_About this task_
Look for the line that contains "radius (in pixels)."; output that line and every line after it exactly, through the final line of the material below, and nothing else.

_Material supplied_
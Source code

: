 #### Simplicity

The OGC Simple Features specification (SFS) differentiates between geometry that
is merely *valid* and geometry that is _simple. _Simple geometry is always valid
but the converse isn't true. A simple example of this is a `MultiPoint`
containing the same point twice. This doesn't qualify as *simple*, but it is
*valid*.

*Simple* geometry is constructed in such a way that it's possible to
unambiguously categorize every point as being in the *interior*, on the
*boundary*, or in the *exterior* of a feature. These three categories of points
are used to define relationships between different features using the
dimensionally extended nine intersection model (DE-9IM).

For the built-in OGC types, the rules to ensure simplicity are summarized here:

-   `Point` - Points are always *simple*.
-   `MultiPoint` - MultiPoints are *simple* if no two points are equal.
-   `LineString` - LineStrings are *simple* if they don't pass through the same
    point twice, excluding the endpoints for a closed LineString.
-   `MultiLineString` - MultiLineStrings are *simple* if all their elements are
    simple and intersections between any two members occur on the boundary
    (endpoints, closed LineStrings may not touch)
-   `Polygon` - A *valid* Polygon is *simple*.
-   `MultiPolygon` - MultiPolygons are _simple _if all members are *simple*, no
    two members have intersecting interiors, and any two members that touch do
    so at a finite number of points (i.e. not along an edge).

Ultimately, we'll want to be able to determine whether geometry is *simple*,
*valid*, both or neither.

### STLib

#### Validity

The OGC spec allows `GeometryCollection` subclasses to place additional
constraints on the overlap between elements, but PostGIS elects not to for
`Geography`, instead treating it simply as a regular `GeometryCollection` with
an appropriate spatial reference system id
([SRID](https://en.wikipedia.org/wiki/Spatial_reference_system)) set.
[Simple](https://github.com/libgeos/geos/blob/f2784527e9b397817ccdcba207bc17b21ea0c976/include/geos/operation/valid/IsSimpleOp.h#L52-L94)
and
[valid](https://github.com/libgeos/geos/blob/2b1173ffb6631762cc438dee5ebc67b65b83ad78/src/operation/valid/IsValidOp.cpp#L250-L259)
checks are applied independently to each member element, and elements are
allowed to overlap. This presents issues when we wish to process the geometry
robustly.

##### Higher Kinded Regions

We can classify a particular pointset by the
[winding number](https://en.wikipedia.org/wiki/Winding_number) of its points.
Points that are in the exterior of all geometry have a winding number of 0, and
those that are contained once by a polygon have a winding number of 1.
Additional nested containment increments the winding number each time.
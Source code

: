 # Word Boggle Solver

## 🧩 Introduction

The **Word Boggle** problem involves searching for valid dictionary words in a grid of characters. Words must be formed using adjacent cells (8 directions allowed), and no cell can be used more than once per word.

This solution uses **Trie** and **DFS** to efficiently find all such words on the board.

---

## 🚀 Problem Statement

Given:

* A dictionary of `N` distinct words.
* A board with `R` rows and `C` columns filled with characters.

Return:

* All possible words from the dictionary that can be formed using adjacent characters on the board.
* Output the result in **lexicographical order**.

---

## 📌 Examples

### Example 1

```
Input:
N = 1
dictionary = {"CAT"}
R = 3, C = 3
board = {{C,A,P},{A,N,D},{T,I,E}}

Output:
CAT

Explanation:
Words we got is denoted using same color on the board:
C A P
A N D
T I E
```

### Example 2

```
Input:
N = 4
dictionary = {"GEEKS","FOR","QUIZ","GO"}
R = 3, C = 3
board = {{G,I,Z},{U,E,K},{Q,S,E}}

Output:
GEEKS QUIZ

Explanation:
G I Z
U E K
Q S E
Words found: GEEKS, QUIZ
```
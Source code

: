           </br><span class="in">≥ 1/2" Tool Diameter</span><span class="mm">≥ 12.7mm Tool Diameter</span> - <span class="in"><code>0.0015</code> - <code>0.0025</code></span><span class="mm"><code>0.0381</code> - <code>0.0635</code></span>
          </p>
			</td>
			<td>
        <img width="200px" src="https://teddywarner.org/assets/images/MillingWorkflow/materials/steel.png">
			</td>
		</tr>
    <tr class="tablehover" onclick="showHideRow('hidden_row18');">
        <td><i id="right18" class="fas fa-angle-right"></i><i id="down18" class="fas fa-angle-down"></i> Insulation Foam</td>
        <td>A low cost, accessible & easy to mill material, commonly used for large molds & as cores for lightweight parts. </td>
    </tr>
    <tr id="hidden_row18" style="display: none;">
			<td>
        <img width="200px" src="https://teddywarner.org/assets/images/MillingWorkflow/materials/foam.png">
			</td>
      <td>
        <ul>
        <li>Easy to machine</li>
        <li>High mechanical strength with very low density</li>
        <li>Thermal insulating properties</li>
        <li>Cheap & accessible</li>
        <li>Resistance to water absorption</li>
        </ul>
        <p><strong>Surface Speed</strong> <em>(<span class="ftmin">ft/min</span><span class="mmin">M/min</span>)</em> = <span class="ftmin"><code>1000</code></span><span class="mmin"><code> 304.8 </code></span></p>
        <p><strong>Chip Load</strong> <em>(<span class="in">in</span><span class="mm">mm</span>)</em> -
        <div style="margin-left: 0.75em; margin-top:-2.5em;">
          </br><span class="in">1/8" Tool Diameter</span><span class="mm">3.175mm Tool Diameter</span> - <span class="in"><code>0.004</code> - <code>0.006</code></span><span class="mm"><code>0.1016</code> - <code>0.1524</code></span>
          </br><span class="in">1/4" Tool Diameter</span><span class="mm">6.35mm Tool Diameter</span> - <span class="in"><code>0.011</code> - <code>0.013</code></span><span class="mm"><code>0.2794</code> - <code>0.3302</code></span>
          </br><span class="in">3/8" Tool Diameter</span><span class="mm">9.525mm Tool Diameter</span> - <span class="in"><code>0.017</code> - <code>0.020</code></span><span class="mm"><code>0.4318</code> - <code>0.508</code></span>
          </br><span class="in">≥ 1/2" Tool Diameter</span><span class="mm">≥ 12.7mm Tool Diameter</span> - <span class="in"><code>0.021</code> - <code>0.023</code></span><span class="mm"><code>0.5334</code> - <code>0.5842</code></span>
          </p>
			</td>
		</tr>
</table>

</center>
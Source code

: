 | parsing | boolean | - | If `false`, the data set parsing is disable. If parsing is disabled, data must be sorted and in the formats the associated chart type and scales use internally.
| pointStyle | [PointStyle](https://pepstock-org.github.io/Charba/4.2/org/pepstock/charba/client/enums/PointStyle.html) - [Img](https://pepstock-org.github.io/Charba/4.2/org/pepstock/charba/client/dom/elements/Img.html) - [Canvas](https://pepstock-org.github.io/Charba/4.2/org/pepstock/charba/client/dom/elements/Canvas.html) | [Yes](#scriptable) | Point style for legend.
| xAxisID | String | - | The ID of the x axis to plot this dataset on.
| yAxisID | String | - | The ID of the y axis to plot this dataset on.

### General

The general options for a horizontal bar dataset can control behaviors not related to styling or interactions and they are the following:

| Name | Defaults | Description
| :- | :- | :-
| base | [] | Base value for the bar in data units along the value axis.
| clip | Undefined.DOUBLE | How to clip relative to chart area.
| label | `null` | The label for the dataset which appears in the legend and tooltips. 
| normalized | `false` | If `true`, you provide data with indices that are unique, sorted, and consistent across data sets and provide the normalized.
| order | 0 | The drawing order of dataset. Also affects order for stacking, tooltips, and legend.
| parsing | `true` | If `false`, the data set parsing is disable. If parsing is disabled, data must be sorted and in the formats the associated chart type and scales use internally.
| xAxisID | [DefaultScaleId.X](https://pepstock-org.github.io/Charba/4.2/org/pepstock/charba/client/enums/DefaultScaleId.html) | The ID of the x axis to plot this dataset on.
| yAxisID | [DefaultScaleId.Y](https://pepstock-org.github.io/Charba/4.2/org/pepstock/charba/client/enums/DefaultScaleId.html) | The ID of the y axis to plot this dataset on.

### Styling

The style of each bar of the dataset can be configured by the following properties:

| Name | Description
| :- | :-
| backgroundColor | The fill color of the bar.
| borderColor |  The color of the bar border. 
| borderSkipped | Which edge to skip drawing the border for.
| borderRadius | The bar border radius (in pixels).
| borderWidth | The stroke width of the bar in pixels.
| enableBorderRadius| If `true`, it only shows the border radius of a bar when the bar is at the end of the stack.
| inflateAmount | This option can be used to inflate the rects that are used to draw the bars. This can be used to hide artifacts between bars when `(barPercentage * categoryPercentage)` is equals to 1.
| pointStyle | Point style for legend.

_Answer to this exercise_
| borderRadius | The bar border radius (in pixels).
| borderWidth | The stroke width of the bar in pixels.
| enableBorderRadius| If `true`, it only shows the border radius of a bar when the bar is at the end of the stack.
| inflateAmount | This option can be used to inflate the rects that are used to draw the bars. This can be used to hide artifacts between bars when `(barPercentage * categoryPercentage)` is equals to 1.
| pointStyle | Point style for legend.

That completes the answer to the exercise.